** Source material follows **

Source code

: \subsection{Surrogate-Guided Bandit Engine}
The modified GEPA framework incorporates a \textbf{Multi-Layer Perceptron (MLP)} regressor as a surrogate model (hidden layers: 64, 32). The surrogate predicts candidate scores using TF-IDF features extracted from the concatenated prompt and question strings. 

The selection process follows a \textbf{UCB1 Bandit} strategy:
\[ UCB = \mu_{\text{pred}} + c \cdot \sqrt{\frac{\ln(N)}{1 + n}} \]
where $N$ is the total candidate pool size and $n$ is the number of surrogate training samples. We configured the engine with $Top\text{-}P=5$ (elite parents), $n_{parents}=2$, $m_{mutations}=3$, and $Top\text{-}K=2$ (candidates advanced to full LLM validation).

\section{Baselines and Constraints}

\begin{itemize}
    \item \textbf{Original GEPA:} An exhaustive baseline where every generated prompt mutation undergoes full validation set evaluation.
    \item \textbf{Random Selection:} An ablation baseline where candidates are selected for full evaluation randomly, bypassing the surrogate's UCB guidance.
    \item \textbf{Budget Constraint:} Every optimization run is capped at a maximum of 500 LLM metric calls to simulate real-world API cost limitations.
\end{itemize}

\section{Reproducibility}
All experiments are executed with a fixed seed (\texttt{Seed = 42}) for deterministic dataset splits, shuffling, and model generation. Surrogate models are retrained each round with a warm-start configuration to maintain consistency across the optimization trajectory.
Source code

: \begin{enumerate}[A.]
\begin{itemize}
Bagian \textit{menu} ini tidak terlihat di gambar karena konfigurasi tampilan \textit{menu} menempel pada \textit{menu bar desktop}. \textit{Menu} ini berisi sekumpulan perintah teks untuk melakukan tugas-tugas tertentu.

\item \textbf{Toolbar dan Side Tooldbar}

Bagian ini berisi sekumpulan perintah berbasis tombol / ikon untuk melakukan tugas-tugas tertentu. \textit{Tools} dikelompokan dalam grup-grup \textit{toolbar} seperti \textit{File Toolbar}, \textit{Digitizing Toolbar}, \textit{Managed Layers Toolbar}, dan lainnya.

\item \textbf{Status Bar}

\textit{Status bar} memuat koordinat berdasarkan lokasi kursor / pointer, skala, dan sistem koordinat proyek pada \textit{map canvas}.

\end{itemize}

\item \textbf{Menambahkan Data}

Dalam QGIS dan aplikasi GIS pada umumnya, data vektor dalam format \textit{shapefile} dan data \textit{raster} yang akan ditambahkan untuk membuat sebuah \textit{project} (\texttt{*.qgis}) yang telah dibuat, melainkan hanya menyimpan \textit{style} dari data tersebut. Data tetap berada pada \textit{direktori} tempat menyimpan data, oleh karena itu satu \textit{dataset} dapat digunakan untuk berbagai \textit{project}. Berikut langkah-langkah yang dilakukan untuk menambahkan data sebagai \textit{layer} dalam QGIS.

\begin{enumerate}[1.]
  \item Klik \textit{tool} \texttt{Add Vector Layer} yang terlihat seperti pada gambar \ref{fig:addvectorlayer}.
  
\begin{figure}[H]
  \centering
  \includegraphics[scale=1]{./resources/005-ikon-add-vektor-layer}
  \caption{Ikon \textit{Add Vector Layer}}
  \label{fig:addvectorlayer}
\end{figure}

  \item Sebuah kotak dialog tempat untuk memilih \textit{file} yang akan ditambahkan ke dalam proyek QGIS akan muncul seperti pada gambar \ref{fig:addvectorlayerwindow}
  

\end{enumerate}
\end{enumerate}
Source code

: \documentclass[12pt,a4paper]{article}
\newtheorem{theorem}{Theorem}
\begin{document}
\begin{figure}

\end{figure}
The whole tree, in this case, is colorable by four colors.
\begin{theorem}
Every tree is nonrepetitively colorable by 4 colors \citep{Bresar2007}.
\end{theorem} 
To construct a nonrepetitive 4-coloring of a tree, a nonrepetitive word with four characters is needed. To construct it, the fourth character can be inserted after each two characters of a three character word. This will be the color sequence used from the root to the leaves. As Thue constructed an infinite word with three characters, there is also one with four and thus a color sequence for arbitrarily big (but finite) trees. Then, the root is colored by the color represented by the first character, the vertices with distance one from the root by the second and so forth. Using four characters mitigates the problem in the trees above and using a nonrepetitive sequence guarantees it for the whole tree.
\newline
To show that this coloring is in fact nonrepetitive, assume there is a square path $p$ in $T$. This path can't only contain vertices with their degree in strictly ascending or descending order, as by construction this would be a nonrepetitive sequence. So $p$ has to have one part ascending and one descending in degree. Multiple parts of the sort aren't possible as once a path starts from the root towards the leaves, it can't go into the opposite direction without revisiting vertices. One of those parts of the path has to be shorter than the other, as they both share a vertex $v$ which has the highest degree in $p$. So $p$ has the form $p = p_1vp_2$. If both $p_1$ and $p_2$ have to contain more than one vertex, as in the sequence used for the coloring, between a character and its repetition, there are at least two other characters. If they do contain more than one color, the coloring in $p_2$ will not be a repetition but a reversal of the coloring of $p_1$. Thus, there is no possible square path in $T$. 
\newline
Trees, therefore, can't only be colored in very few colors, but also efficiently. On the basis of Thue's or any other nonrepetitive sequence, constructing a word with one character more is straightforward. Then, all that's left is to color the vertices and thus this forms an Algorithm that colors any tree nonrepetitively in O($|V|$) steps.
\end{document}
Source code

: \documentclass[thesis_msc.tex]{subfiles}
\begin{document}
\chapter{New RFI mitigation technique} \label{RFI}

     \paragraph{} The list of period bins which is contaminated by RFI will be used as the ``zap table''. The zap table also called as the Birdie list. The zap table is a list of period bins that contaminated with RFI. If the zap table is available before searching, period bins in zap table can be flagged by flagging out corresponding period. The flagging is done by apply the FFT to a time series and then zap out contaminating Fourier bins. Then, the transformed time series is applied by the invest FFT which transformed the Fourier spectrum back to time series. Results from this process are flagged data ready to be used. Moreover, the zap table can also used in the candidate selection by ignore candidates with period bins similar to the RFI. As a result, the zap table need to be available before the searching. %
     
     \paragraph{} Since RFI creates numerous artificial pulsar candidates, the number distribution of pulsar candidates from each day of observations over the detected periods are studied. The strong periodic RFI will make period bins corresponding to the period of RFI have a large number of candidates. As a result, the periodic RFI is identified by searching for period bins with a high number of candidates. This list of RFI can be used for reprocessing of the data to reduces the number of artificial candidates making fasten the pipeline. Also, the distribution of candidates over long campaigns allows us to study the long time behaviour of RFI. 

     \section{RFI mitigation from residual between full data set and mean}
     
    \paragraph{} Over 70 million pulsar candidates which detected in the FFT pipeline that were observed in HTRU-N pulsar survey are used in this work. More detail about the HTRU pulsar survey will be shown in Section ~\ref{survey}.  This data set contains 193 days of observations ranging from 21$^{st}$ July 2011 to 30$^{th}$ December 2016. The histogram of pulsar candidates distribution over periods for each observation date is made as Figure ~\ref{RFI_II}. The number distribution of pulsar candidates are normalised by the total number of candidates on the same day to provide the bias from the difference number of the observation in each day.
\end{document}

** End of Source material **

* _Exercise prompt_
Restate all the material exactly, word for word.

* _Task response_
Source code

: \subsection{Surrogate-Guided Bandit Engine}
The modified GEPA framework incorporates a \textbf{Multi-Layer Perceptron (MLP)} regressor as a surrogate model (hidden layers: 64, 32). The surrogate predicts candidate scores using TF-IDF features extracted from the concatenated prompt and question strings. 

The selection process follows a \textbf{UCB1 Bandit} strategy:
\[ UCB = \mu_{\text{pred}} + c \cdot \sqrt{\frac{\ln(N)}{1 + n}} \]
where $N$ is the total candidate pool size and $n$ is the number of surrogate training samples. We configured the engine with $Top\text{-}P=5$ (elite parents), $n_{parents}=2$, $m_{mutations}=3$, and $Top\text{-}K=2$ (candidates advanced to full LLM validation).

\section{Baselines and Constraints}

\begin{itemize}
    \item \textbf{Original GEPA:} An exhaustive baseline where every generated prompt mutation undergoes full validation set evaluation.
    \item \textbf{Random Selection:} An ablation baseline where candidates are selected for full evaluation randomly, bypassing the surrogate's UCB guidance.
    \item \textbf{Budget Constraint:} Every optimization run is capped at a maximum of 500 LLM metric calls to simulate real-world API cost limitations.
\end{itemize}

\section{Reproducibility}
All experiments are executed with a fixed seed (\texttt{Seed = 42}) for deterministic dataset splits, shuffling, and model generation. Surrogate models are retrained each round with a warm-start configuration to maintain consistency across the optimization trajectory.
Source code

: \begin{enumerate}[A.]
\begin{itemize}
Bagian \textit{menu} ini tidak terlihat di gambar karena konfigurasi tampilan \textit{menu} menempel pada \textit{menu bar desktop}. \textit{Menu} ini berisi sekumpulan perintah teks untuk melakukan tugas-tugas tertentu.

\item \textbf{Toolbar dan Side Tooldbar}

Bagian ini berisi sekumpulan perintah berbasis tombol / ikon untuk melakukan tugas-tugas tertentu. \textit{Tools} dikelompokan dalam grup-grup \textit{toolbar} seperti \textit{File Toolbar}, \textit{Digitizing Toolbar}, \textit{Managed Layers Toolbar}, dan lainnya.

\item \textbf{Status Bar}

\textit{Status bar} memuat koordinat berdasarkan lokasi kursor / pointer, skala, dan sistem koordinat proyek pada \textit{map canvas}.

\end{itemize}

\item \textbf{Menambahkan Data}

Dalam QGIS dan aplikasi GIS pada umumnya, data vektor dalam format \textit{shapefile} dan data \textit{raster} yang akan ditambahkan untuk membuat sebuah \textit{project} (\texttt{*.qgis}) yang telah dibuat, melainkan hanya menyimpan \textit{style} dari data tersebut. Data tetap berada pada \textit{direktori} tempat menyimpan data, oleh karena itu satu \textit{dataset} dapat digunakan untuk berbagai \textit{project}. Berikut langkah-langkah yang dilakukan untuk menambahkan data sebagai \textit{layer} dalam QGIS.

\begin{enumerate}[1.]
  \item Klik \textit{tool} \texttt{Add Vector Layer} yang terlihat seperti pada gambar \ref{fig:addvectorlayer}.
  
\begin{figure}[H]
  \centering
  \includegraphics[scale=1]{./resources/005-ikon-add-vektor-layer}
  \caption{Ikon \textit{Add Vector Layer}}
  \label{fig:addvectorlayer}
\end{figure}

  \item Sebuah kotak dialog tempat untuk memilih \textit{file} yang akan ditambahkan ke dalam proyek QGIS akan muncul seperti pada gambar \ref{fig:addvectorlayerwindow}
  

\end{enumerate}
\end{enumerate}
Source code

: \documentclass[12pt,a4paper]{article}
\newtheorem{theorem}{Theorem}
\begin{document}
\begin{figure}

\end{figure}
The whole tree, in this case, is colorable by four colors.
\begin{theorem}
Every tree is nonrepetitively colorable by 4 colors \citep{Bresar2007}.
\end{theorem} 
To construct a nonrepetitive 4-coloring of a tree, a nonrepetitive word with four characters is needed. To construct it, the fourth character can be inserted after each two characters of a three character word. This will be the color sequence used from the root to the leaves. As Thue constructed an infinite word with three characters, there is also one with four and thus a color sequence for arbitrarily big (but finite) trees. Then, the root is colored by the color represented by the first character, the vertices with distance one from the root by the second and so forth. Using four characters mitigates the problem in the trees above and using a nonrepetitive sequence guarantees it for the whole tree.
\newline
To show that this coloring is in fact nonrepetitive, assume there is a square path $p$ in $T$. This path can't only contain vertices with their degree in strictly ascending or descending order, as by construction this would be a nonrepetitive sequence. So $p$ has to have one part ascending and one descending in degree. Multiple parts of the sort aren't possible as once a path starts from the root towards the leaves, it can't go into the opposite direction without revisiting vertices. One of those parts of the path has to be shorter than the other, as they both share a vertex $v$ which has the highest degree in $p$. So $p$ has the form $p = p_1vp_2$. If both $p_1$ and $p_2$ have to contain more than one vertex, as in the sequence used for the coloring, between a character and its repetition, there are at least two other characters. If they do contain more than one color, the coloring in $p_2$ will not be a repetition but a reversal of the coloring of $p_1$. Thus, there is no possible square path in $T$. 
\newline
Trees, therefore, can't only be colored in very few colors, but also efficiently. On the basis of Thue's or any other nonrepetitive sequence, constructing a word with one character more is straightforward. Then, all that's left is to color the vertices and thus this forms an Algorithm that colors any tree nonrepetitively in O($|V|$) steps.
\end{document}
Source code

: \documentclass[thesis_msc.tex]{subfiles}
\begin{document}
\chapter{New RFI mitigation technique} \label{RFI}

     \paragraph{} The list of period bins which is contaminated by RFI will be used as the ``zap table''. The zap table also called as the Birdie list. The zap table is a list of period bins that contaminated with RFI. If the zap table is available before searching, period bins in zap table can be flagged by flagging out corresponding period. The flagging is done by apply the FFT to a time series and then zap out contaminating Fourier bins. Then, the transformed time series is applied by the invest FFT which transformed the Fourier spectrum back to time series. Results from this process are flagged data ready to be used. Moreover, the zap table can also used in the candidate selection by ignore candidates with period bins similar to the RFI. As a result, the zap table need to be available before the searching. %
     
     \paragraph{} Since RFI creates numerous artificial pulsar candidates, the number distribution of pulsar candidates from each day of observations over the detected periods are studied. The strong periodic RFI will make period bins corresponding to the period of RFI have a large number of candidates. As a result, the periodic RFI is identified by searching for period bins with a high number of candidates. This list of RFI can be used for reprocessing of the data to reduces the number of artificial candidates making fasten the pipeline. Also, the distribution of candidates over long campaigns allows us to study the long time behaviour of RFI. 

     \section{RFI mitigation from residual between full data set and mean}
     
    \paragraph{} Over 70 million pulsar candidates which detected in the FFT pipeline that were observed in HTRU-N pulsar survey are used in this work. More detail about the HTRU pulsar survey will be shown in Section ~\ref{survey}.  This data set contains 193 days of observations ranging from 21$^{st}$ July 2011 to 30$^{th}$ December 2016. The histogram of pulsar candidates distribution over periods for each observation date is made as Figure ~\ref{RFI_II}. The number distribution of pulsar candidates are normalised by the total number of candidates on the same day to provide the bias from the difference number of the observation in each day.
\end{document}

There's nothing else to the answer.